Today’s mortgage and refinance rates

Average mortgage rates fell modestly last Friday. And they dropped by an appreciable amount over the whole week.

Earlier this morning, markets were signaling that mortgage rates today might fall again. But the momentum isn’t strong. So that may change later in the day.

Current mortgage and refinance rates

Program Mortgage Rate APR* Change
Conventional 30 year fixed
Conventional 30 year fixed 6.21% 6.243% -0.01%
Conventional 15 year fixed
Conventional 15 year fixed 5.3% 5.331% Unchanged
Conventional 20 year fixed
Conventional 20 year fixed 6.161% 6.221% Unchanged
Conventional 10 year fixed
Conventional 10 year fixed 5.717% 5.834% -0.01%
30 year fixed FHA
30 year fixed FHA 6.158% 7.042% +0.04%
15 year fixed FHA
15 year fixed FHA 5.714% 6.322% Unchanged
30 year fixed VA
30 year fixed VA 5.985% 6.222% -0.03%
15 year fixed VA
15 year fixed VA 5.75% 6.104% Unchanged
Rates are provided by our partner network, and may not reflect the market. Your rate might be different. Click here for a personalized rate quote. See our rate assumptions here.
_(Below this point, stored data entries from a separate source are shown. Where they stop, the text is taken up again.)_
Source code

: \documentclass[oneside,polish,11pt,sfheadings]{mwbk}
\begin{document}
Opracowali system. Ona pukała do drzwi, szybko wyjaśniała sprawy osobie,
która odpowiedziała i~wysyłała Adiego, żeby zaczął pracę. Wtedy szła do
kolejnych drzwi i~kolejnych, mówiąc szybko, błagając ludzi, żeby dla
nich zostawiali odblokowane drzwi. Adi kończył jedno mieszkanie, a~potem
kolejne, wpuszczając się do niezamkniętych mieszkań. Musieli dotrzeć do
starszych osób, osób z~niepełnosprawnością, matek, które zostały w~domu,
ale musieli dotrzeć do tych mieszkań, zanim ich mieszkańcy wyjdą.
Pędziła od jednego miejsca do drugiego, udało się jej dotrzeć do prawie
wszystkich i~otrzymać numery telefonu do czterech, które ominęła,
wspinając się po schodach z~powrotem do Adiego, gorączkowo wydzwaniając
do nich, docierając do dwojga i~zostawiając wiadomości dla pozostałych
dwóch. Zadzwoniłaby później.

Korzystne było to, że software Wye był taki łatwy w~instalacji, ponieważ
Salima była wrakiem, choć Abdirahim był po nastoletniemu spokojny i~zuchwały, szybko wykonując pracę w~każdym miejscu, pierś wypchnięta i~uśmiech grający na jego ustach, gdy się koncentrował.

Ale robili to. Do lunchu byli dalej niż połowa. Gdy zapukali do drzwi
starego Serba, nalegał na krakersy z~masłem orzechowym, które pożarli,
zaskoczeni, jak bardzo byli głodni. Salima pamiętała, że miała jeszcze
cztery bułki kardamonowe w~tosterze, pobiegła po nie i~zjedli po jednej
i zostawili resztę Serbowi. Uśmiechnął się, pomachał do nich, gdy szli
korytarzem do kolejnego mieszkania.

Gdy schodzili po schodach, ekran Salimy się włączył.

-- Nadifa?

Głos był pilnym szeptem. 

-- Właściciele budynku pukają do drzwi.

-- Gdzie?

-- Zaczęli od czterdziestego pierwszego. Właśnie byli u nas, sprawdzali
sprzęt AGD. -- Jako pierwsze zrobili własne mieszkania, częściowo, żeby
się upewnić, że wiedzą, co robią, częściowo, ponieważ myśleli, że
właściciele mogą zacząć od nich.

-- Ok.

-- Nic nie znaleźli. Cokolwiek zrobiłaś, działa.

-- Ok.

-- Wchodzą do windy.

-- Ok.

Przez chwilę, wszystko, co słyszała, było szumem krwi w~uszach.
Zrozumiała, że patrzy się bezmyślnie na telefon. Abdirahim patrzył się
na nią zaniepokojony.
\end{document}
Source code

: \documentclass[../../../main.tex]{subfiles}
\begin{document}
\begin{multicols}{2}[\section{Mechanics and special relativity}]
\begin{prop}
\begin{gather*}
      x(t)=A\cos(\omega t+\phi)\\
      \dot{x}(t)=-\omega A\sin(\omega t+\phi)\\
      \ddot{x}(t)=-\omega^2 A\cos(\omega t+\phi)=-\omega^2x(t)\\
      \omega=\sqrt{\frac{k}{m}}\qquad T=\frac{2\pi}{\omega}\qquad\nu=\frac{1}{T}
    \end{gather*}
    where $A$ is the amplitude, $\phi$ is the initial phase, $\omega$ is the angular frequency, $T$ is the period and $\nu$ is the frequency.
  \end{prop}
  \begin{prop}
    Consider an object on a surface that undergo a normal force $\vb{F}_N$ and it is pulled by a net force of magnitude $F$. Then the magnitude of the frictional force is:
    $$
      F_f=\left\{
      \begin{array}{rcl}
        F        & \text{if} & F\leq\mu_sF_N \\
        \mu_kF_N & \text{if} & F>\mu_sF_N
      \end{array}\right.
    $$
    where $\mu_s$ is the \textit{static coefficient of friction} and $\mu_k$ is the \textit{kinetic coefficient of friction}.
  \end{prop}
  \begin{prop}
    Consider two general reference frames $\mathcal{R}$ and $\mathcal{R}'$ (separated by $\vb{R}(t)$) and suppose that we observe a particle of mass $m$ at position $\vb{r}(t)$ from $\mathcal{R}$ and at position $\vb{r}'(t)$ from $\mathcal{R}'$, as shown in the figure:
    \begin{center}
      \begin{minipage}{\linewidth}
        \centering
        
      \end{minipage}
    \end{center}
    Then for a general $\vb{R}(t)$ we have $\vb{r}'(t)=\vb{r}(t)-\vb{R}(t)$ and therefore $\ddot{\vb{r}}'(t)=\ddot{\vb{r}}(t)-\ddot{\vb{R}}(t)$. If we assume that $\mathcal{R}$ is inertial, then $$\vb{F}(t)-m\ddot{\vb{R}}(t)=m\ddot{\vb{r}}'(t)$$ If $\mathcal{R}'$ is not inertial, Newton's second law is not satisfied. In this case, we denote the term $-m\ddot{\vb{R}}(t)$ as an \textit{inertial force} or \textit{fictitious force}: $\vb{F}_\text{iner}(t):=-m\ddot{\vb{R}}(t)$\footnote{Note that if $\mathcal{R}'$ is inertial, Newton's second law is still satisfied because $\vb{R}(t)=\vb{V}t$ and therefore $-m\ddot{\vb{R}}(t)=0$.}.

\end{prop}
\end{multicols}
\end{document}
Should you lock a mortgage rate today?

Don't lock on a day when mortgage rates look set to fall. My recommendations (below) are intended to give longer-term suggestions about the overall direction of those rates. So, they don’t change daily to reflect fleeting sentiments in volatile markets.

Of course, nobody knows for sure what will happen to mortgage rates. But I think it more likely they’ll move a little higher rather than fall between now and the end of 2022. Of course, there will still be periods of falls. But I doubt they’ll be significant and sustained.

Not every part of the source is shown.